We’ll tell you where these homosexual “public sex” spots are in your state, and what you can do about it.
Yes indeed, the greatest danger our country - nay our civilization - faces is the prospect of men having sex in a Walmart bathroom. Nonetheless, this type of statement is so outrageous and hyperbolic, that it almost borders on camp. If we simply replace the words ’sex’ with ‘plot’, and ‘gay/homosexual’ with ‘communist’ we have a nice piece of cold war propaganda. Take for instance the following paragraph from “Communists Should Not Teach in American Colleges” (1949):
The real issue between Communism and education is the effect of Communist Party membership upon the freedom of the teacher and upon the morale and professional standards of the profession of teaching. Many would have us believe that it is an issue of civil liberty. This, I believe, it is not. No man has a constitutional right to membership in any profession, and those who maintain that he has are taking a narrow, legalistic point of view which sees freedom only as a privilege and entirely disregards the duties and responsibilities that are correlative with rights and privileges. The lack of freedom permitted the Communist has a great deal more than a mere passing or academic bearing upon the duties of a teacher.

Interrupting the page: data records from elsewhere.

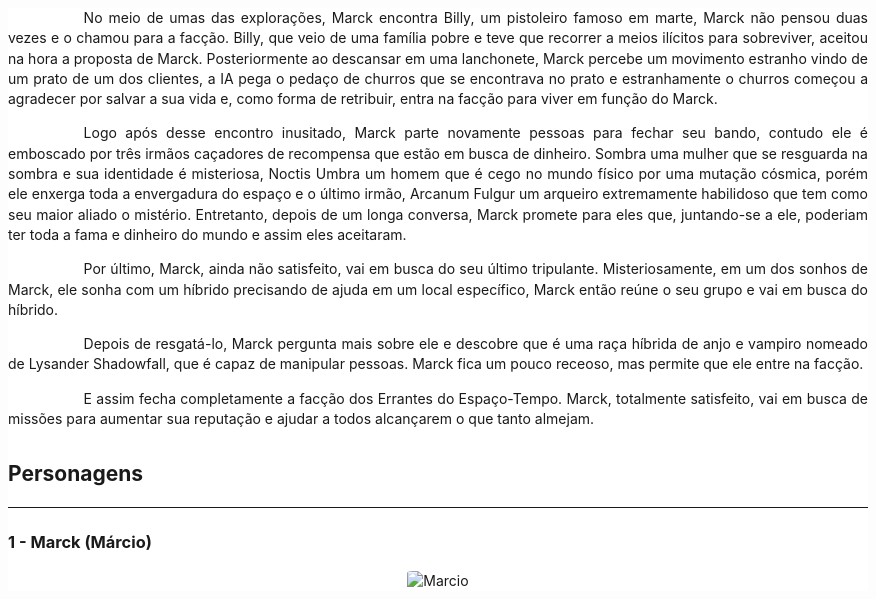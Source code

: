 <p style="text-indent: 2cm; text-align: justify;">No meio de umas das explorações, Marck encontra Billy, um pistoleiro famoso em marte, Marck não pensou duas vezes e o chamou para a facção. Billy, que veio de uma família pobre e teve que recorrer a meios ilícitos para sobreviver, aceitou na hora a proposta de Marck. Posteriormente ao descansar em uma lanchonete, Marck percebe um movimento estranho vindo de um prato de um dos clientes, a IA pega o pedaço de churros que se encontrava no prato e estranhamente o churros começou a agradecer por salvar a sua vida e, como forma de retribuir, entra na facção para viver em função do Marck.</p>
<p style="text-indent: 2cm; text-align: justify;">Logo após desse encontro inusitado, Marck parte novamente pessoas para fechar seu bando, contudo ele é emboscado por três irmãos caçadores de recompensa que estão em busca de dinheiro. Sombra uma mulher que se resguarda na sombra e sua identidade é misteriosa, Noctis Umbra um homem que é cego no mundo físico por uma mutação cósmica, porém ele enxerga toda a envergadura do espaço e o último irmão, Arcanum Fulgur um arqueiro extremamente habilidoso que tem como seu maior aliado o mistério. Entretanto, depois de um longa conversa, Marck promete para eles que, juntando-se a ele, poderiam ter toda a fama e dinheiro do mundo e assim eles aceitaram.</p>
<p style="text-indent: 2cm; text-align: justify;">Por último, Marck, ainda não satisfeito, vai em busca do seu último tripulante. Misteriosamente, em um dos sonhos de Marck, ele sonha com um híbrido precisando de ajuda em um local específico, Marck então reúne o seu grupo e vai em busca do híbrido.</p>
<p style="text-indent: 2cm; text-align: justify;">Depois de resgatá-lo, Marck pergunta mais sobre ele e descobre que é uma raça híbrida de anjo e vampiro nomeado de Lysander Shadowfall, que é capaz de manipular pessoas. Marck fica um pouco receoso, mas permite que ele entre na facção.</p>
<p style="text-indent: 2cm; text-align: justify;">E assim fecha completamente a facção dos Errantes do Espaço-Tempo. Marck, totalmente satisfeito, vai em busca de missões para aumentar sua reputação e ajudar a todos alcançarem o que tanto almejam.</p>

## Personagens

---

### 1 - Marck (Márcio)

<center>
    <img alt="Marcio" src="https://github.com/DeM4rcio.png" style="border-radius: 10%;width: 150px;"/>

If we simply make the object of this paragraph homosexuals instead of communists, we have a contemporary conservative argument. One which has been used to force teachers out of public education.

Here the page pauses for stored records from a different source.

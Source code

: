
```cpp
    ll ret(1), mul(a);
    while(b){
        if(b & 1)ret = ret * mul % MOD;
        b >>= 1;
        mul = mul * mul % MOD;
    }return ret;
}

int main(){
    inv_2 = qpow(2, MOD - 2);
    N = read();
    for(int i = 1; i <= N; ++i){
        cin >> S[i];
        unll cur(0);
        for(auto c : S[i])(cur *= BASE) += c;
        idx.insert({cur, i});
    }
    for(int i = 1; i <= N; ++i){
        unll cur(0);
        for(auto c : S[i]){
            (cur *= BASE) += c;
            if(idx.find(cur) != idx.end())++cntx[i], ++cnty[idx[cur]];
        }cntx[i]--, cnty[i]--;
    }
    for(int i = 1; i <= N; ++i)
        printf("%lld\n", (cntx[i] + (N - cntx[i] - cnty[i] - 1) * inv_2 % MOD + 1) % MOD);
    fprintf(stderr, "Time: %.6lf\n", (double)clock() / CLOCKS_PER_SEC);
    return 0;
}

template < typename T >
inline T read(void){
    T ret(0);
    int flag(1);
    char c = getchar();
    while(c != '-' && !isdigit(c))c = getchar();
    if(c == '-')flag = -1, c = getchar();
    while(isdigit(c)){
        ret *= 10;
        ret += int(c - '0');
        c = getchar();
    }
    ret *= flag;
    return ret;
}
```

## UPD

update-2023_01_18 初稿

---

Of course, when the statements, like AFT’s, are so blatant in their bigotry and fear mongering it is easy to walk away from them. However, like all propaganda, the need to re-define language and control any debate has become more sophisticated in these diatribes. Take for instance a recent Agape Press article about a North Carolina school district’s ban on Gay-Straight student organizations:
A Christian attorney says, contrary to the claims of the American Civil Liberties Union (ACLU), a North Carolina school board’s policy banning sex-based student clubs is clearly constitutional and within the boundaries of the law.

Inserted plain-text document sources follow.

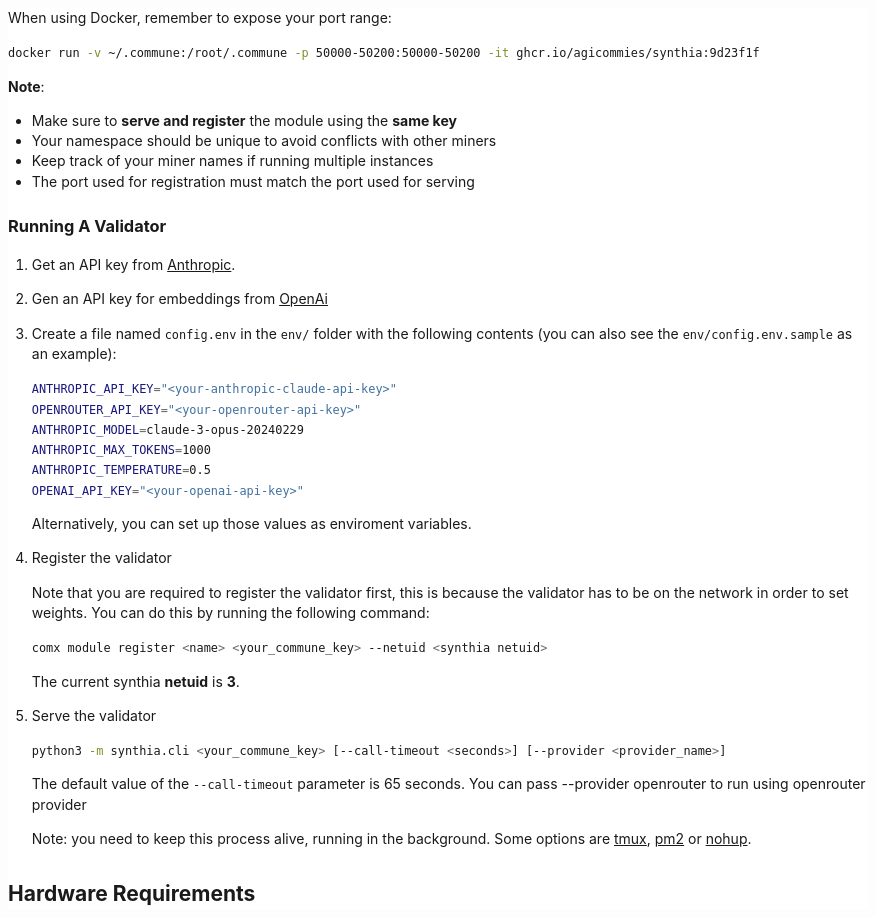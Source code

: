 When using Docker, remember to expose your port range:

```bash
docker run -v ~/.commune:/root/.commune -p 50000-50200:50000-50200 -it ghcr.io/agicommies/synthia:9d23f1f
```

**Note**:

- Make sure to **serve and register** the module using the **same key**
- Your namespace should be unique to avoid conflicts with other miners
- Keep track of your miner names if running multiple instances
- The port used for registration must match the port used for serving

### Running A Validator

1. Get an API key from [Anthropic](https://console.anthropic.com/).

2. Gen an API key for embeddings from [OpenAi](https://openai.com/product)

3. Create a file named `config.env` in the `env/` folder with the following contents (you can also see the `env/config.env.sample` as an example):

   ```sh
   ANTHROPIC_API_KEY="<your-anthropic-claude-api-key>"
   OPENROUTER_API_KEY="<your-openrouter-api-key>"
   ANTHROPIC_MODEL=claude-3-opus-20240229
   ANTHROPIC_MAX_TOKENS=1000
   ANTHROPIC_TEMPERATURE=0.5
   OPENAI_API_KEY="<your-openai-api-key>"
   ```

   Alternatively, you can set up those values as enviroment variables.

4. Register the validator

   Note that you are required to register the validator first, this is because the validator has to be on the network in order to set weights. You can do this by running the following command:

   ```sh
   comx module register <name> <your_commune_key> --netuid <synthia netuid>
   ```

   The current synthia **netuid** is **3**.

5. Serve the validator

   ```sh
   python3 -m synthia.cli <your_commune_key> [--call-timeout <seconds>] [--provider <provider_name>]
   ```

   The default value of the `--call-timeout` parameter is 65 seconds.
   You can pass --provider openrouter to run using openrouter provider

   Note: you need to keep this process alive, running in the background. Some options are [tmux](<https://www.tmux.org/](https://ioflood.com/blog/install-tmux-command-linux/)>), [pm2](https://pm2.io/docs/plus/quick-start/) or [nohup](https://en.wikipedia.org/wiki/Nohup).

## Hardware Requirements


[install.determinate.systems]: https://install.determinate.systems/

The Rowan-Salisbury Board of Education enacted the ban in response to the formation of a Gay-Straight Alliance (GSA) club at South Rowan High School. The new policy is based on the school district’s existing abstinence-only sex education policy.
In order to insure that high school teenagers remain unaware of real gays and lesbians in their schools, the author has redefined GSA student organizations as ’sex clubs’; conjuring up the absurd notion that these clubs exist to provide a gathering for student engage in sexual activity and erotic banter. For UN-scrutinizing moderates this argument carries significant weight — who for instance would like their child to participate in a ’sex club’?
GSAs, and similar student led organizations, serve a vital purpose when formed and run by students. They help to educate students about their classmates and the issues facing gay and lesbian teenagers; but more then anything else they allow students to see one another as individuals and not as a demonized monolithic groups. This, most of all, is what drives the opposition to these types of groups.
The rates of suicide and depression among gay and lesbian teenagers are staggering. For those of us who can remember the awkwardness and anguish of our teenage years, it is difficult to imagine how much worse it would have been had we been taught to fear and hate our own identities.
The propaganda released daily by these groups may at times seem silly and even campy, but we should all remember that it is designed to have real world effects and consequences.